(Beginning of DATA SHOWN)

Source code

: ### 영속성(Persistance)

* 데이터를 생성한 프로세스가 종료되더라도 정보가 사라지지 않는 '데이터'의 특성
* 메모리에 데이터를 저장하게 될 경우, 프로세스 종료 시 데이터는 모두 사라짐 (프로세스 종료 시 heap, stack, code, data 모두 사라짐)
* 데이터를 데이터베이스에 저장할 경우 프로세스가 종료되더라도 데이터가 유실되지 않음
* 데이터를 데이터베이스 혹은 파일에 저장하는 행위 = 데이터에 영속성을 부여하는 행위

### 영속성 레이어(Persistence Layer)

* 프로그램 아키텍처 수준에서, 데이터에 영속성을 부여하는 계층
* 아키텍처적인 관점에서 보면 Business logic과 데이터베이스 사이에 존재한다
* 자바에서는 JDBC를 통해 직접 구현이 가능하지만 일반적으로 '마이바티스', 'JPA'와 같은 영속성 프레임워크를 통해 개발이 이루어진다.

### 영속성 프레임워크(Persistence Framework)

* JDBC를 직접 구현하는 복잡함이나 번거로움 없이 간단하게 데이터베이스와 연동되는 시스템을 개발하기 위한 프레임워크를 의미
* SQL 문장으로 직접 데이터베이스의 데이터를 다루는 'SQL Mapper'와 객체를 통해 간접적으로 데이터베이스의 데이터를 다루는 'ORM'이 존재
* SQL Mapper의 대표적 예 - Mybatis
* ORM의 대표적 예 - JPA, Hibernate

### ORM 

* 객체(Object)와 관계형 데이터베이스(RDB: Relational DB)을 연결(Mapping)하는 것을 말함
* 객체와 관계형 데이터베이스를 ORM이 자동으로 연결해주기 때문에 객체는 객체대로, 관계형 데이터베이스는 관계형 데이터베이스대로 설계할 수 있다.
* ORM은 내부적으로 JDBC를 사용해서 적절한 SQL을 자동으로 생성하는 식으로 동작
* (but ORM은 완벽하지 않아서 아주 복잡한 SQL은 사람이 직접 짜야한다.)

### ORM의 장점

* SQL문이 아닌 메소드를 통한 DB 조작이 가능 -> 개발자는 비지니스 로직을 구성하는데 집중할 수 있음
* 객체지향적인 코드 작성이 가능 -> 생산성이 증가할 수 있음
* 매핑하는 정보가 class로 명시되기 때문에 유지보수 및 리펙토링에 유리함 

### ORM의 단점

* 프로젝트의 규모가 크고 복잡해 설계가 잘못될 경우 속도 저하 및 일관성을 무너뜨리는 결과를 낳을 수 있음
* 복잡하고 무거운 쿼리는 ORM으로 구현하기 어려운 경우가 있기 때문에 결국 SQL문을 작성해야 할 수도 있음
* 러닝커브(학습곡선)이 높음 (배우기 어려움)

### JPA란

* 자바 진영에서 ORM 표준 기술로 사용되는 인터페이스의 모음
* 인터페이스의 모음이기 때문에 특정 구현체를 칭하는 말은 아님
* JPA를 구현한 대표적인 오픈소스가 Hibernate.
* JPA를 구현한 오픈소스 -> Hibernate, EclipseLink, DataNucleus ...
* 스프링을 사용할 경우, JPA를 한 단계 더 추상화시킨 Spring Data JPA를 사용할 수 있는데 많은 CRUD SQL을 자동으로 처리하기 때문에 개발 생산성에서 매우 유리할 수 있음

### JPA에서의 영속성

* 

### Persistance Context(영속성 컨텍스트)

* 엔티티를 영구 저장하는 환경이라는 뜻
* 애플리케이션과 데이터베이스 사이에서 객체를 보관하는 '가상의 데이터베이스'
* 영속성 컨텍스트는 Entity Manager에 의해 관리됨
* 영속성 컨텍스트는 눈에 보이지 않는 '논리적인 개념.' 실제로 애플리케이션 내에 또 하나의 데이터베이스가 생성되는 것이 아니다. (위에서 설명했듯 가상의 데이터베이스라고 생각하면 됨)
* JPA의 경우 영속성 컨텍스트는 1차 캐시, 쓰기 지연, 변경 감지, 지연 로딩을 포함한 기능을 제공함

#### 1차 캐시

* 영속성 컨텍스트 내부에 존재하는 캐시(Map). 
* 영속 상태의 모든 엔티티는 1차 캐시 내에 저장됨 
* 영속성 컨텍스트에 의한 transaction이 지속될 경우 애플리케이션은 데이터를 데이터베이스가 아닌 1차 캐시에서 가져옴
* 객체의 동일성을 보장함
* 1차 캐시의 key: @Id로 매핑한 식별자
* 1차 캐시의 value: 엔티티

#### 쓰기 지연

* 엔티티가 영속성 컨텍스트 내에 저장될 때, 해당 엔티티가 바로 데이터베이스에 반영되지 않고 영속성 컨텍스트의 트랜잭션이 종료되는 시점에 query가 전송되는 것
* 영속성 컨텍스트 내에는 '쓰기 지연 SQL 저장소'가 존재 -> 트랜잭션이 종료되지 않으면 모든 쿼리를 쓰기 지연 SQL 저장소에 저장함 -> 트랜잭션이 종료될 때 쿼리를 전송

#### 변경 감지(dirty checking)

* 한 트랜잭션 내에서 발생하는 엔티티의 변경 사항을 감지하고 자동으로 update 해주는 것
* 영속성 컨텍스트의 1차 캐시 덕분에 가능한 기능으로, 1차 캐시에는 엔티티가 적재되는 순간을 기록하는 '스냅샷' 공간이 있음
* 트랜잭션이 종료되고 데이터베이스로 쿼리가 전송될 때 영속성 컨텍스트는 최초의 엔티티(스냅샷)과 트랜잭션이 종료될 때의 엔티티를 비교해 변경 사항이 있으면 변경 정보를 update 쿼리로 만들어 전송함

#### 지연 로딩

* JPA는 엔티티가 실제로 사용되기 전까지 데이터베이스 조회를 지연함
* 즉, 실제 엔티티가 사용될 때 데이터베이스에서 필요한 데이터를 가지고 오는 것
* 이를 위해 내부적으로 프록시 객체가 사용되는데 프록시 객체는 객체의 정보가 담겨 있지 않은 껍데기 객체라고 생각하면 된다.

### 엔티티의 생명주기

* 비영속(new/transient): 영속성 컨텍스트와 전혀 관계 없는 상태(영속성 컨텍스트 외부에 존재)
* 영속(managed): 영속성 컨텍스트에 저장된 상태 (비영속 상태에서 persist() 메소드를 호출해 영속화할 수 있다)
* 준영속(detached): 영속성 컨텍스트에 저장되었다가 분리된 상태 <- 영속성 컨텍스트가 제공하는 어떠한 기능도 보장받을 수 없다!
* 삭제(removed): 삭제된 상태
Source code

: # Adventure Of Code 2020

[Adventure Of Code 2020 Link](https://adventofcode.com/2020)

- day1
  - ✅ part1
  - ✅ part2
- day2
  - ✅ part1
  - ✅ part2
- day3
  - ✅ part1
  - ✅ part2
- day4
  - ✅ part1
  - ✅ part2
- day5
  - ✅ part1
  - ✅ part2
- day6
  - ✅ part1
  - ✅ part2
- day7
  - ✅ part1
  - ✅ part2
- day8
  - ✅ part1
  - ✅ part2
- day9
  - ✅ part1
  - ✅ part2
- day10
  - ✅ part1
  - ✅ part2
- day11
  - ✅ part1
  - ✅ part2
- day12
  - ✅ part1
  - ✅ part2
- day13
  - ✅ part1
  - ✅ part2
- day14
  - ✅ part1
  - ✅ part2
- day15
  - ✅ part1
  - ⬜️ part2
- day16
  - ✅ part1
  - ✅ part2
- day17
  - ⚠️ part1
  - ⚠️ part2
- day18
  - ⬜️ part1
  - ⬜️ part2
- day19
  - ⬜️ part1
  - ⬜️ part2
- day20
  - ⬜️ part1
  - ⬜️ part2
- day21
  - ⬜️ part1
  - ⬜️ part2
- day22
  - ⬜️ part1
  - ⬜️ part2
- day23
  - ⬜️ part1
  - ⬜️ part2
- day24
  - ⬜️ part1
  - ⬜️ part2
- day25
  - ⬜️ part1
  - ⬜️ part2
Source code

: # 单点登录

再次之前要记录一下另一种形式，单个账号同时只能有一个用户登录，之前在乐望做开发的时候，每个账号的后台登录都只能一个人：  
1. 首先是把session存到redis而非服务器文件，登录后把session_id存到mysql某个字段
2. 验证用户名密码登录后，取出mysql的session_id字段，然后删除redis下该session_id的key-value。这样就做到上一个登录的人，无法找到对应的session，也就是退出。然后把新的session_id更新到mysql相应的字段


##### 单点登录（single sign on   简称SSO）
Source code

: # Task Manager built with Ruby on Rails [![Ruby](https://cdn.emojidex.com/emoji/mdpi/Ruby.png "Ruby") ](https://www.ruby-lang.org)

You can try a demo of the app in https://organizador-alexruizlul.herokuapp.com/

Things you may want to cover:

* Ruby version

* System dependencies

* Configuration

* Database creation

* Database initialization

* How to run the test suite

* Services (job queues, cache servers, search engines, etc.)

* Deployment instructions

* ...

(End of DATA SHOWN)

> **WHAT THE EXERCISE ASKS**
Up to and including the line containing "query가 전송되는 것", please write out the listing exactly, starting from its first line.

> **WRITTEN REPLY**
Source code

: ### 영속성(Persistance)

* 데이터를 생성한 프로세스가 종료되더라도 정보가 사라지지 않는 '데이터'의 특성
* 메모리에 데이터를 저장하게 될 경우, 프로세스 종료 시 데이터는 모두 사라짐 (프로세스 종료 시 heap, stack, code, data 모두 사라짐)
* 데이터를 데이터베이스에 저장할 경우 프로세스가 종료되더라도 데이터가 유실되지 않음
* 데이터를 데이터베이스 혹은 파일에 저장하는 행위 = 데이터에 영속성을 부여하는 행위

### 영속성 레이어(Persistence Layer)

* 프로그램 아키텍처 수준에서, 데이터에 영속성을 부여하는 계층
* 아키텍처적인 관점에서 보면 Business logic과 데이터베이스 사이에 존재한다
* 자바에서는 JDBC를 통해 직접 구현이 가능하지만 일반적으로 '마이바티스', 'JPA'와 같은 영속성 프레임워크를 통해 개발이 이루어진다.

### 영속성 프레임워크(Persistence Framework)

* JDBC를 직접 구현하는 복잡함이나 번거로움 없이 간단하게 데이터베이스와 연동되는 시스템을 개발하기 위한 프레임워크를 의미
* SQL 문장으로 직접 데이터베이스의 데이터를 다루는 'SQL Mapper'와 객체를 통해 간접적으로 데이터베이스의 데이터를 다루는 'ORM'이 존재
* SQL Mapper의 대표적 예 - Mybatis
* ORM의 대표적 예 - JPA, Hibernate

### ORM 

* 객체(Object)와 관계형 데이터베이스(RDB: Relational DB)을 연결(Mapping)하는 것을 말함
* 객체와 관계형 데이터베이스를 ORM이 자동으로 연결해주기 때문에 객체는 객체대로, 관계형 데이터베이스는 관계형 데이터베이스대로 설계할 수 있다.
* ORM은 내부적으로 JDBC를 사용해서 적절한 SQL을 자동으로 생성하는 식으로 동작
* (but ORM은 완벽하지 않아서 아주 복잡한 SQL은 사람이 직접 짜야한다.)

### ORM의 장점

* SQL문이 아닌 메소드를 통한 DB 조작이 가능 -> 개발자는 비지니스 로직을 구성하는데 집중할 수 있음
* 객체지향적인 코드 작성이 가능 -> 생산성이 증가할 수 있음
* 매핑하는 정보가 class로 명시되기 때문에 유지보수 및 리펙토링에 유리함 

### ORM의 단점

* 프로젝트의 규모가 크고 복잡해 설계가 잘못될 경우 속도 저하 및 일관성을 무너뜨리는 결과를 낳을 수 있음
* 복잡하고 무거운 쿼리는 ORM으로 구현하기 어려운 경우가 있기 때문에 결국 SQL문을 작성해야 할 수도 있음
* 러닝커브(학습곡선)이 높음 (배우기 어려움)

### JPA란

* 자바 진영에서 ORM 표준 기술로 사용되는 인터페이스의 모음
* 인터페이스의 모음이기 때문에 특정 구현체를 칭하는 말은 아님
* JPA를 구현한 대표적인 오픈소스가 Hibernate.
* JPA를 구현한 오픈소스 -> Hibernate, EclipseLink, DataNucleus ...
* 스프링을 사용할 경우, JPA를 한 단계 더 추상화시킨 Spring Data JPA를 사용할 수 있는데 많은 CRUD SQL을 자동으로 처리하기 때문에 개발 생산성에서 매우 유리할 수 있음

### JPA에서의 영속성

* 

### Persistance Context(영속성 컨텍스트)

* 엔티티를 영구 저장하는 환경이라는 뜻
* 애플리케이션과 데이터베이스 사이에서 객체를 보관하는 '가상의 데이터베이스'
* 영속성 컨텍스트는 Entity Manager에 의해 관리됨
* 영속성 컨텍스트는 눈에 보이지 않는 '논리적인 개념.' 실제로 애플리케이션 내에 또 하나의 데이터베이스가 생성되는 것이 아니다. (위에서 설명했듯 가상의 데이터베이스라고 생각하면 됨)
* JPA의 경우 영속성 컨텍스트는 1차 캐시, 쓰기 지연, 변경 감지, 지연 로딩을 포함한 기능을 제공함

#### 1차 캐시

* 영속성 컨텍스트 내부에 존재하는 캐시(Map). 
* 영속 상태의 모든 엔티티는 1차 캐시 내에 저장됨 
* 영속성 컨텍스트에 의한 transaction이 지속될 경우 애플리케이션은 데이터를 데이터베이스가 아닌 1차 캐시에서 가져옴
* 객체의 동일성을 보장함
* 1차 캐시의 key: @Id로 매핑한 식별자
* 1차 캐시의 value: 엔티티

#### 쓰기 지연

* 엔티티가 영속성 컨텍스트 내에 저장될 때, 해당 엔티티가 바로 데이터베이스에 반영되지 않고 영속성 컨텍스트의 트랜잭션이 종료되는 시점에 query가 전송되는 것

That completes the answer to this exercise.